I was going to be late for Sunday breakfast with the family if I didn’t get up and out. If I missed breakfast then I’d be subjected to months of passive-aggressive reminders of my tardiness for that one time, and be on the hook for a year’s worth of favors.

“I need to piss.” I stood from the bed and crossed her tiny Dublin flat to the door I assumed was her toilet, finding my pants on the way and pulling them on. I shut and locked the door—just in case she had any ideas about snapping more pictures—and did my business, rinsing off her toothbrush with Listerine before brushing my teeth with it.
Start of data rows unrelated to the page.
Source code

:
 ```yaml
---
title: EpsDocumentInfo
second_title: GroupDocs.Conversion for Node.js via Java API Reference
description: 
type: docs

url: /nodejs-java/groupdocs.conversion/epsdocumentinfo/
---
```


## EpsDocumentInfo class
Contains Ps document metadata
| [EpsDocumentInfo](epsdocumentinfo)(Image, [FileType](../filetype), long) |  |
I had a ritual when I cleaned up after a night of inane debauchery. Disinfecting the toothbrush, going through the medicine cabinet for aspirin, washing my face with their soap—as long as it didn’t smell of flowers or food. One-night stands were worth it just for cosmetic product discoverability.

About six months ago I shagged a woman and used her facial cleanser. Great stuff, unscented, gentle but left the skin thoroughly cleaned. I couldn’t tell you her name or what she looked like, but I could tell you she used a cleanser named Simple to wash her face. I knew this because on my way home, I’d stopped by Boots and picked it up in bulk.

“What are you doing in there?” Last night’s warm body tested the door handle.

I ignored her question and smelled her soap. It smelled like cake. I placed it back on the tray, unused. Why do women want to smell like cake?